Rob Cera, who has served as CEO of Baylake Bank since 2006, will now serve as co-chair and co-president with Atwell in the merged Nicolet National Bank, echoes Atwell’s sentiments on the merger.
“The important thing for us [Baylake Bank],” he stated, “was to preserve our legacy and to find a banking philosophy that matched or fit well within our own philosophy. Bob Atwell and Mike Daniels are spending as much time getting to know our community and businesses of Door County as they can and I expect this will continue. In a real sense, only the name changes.”

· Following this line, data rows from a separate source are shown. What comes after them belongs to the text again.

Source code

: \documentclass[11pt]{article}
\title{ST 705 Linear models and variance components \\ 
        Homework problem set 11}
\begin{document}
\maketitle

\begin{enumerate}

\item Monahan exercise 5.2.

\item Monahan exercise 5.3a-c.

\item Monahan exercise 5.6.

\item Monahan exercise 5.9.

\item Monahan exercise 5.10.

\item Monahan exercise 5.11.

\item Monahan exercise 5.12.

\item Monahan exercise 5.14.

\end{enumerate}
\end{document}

As Atwell writes in the 2015 annual report for Nicolet Bankshares, Inc., “This [the Baylake Bank – Nicolet National Bank merger] is happening because both boards understand each other, the challenges in the industry and the extraordinary financial and strategic opportunities in bringing the two organizations together. Both boards believe we are stronger together than we can be individually. This combination has very compelling economics rooted in greater efficiency and greater size.”
At its core, the new, larger Nicolet National Bank remains a community bank. When Atwell talks about community banking it becomes clear, very quickly, that this isn’t a discourse of convenience or political correctness, rather it is a discourse on a passion that took root when he and Daniels started their bank.
“An efficient economy,” he explained, “is completely math based. Lending is based on an equal value of collateral. But community banking looks beyond the simple math. Yes, the numbers are important, but so are the needs of the community and the individuals you are lending to. It’s banking treated in a human way.
“Good business, for us,” he continued, “must be equally fair for shareholders, customers, and employees. This is foundational to who we are and drives our decision-making. We want to be embedded in the communities we serve and we intend to build on the legacy of bank service to this county.”
In the future, Atwell looks forward to meeting more Door County business owners and individuals and for Nicolet National Bank to “make a difference” in the peninsula’s growth.
“Door County now owns half of this bank,” he concludes. “We owe this county a lot and we [Nicolet National Bank, as a whole] know what our responsibility is to the shareholders, customers and employees in Door County.”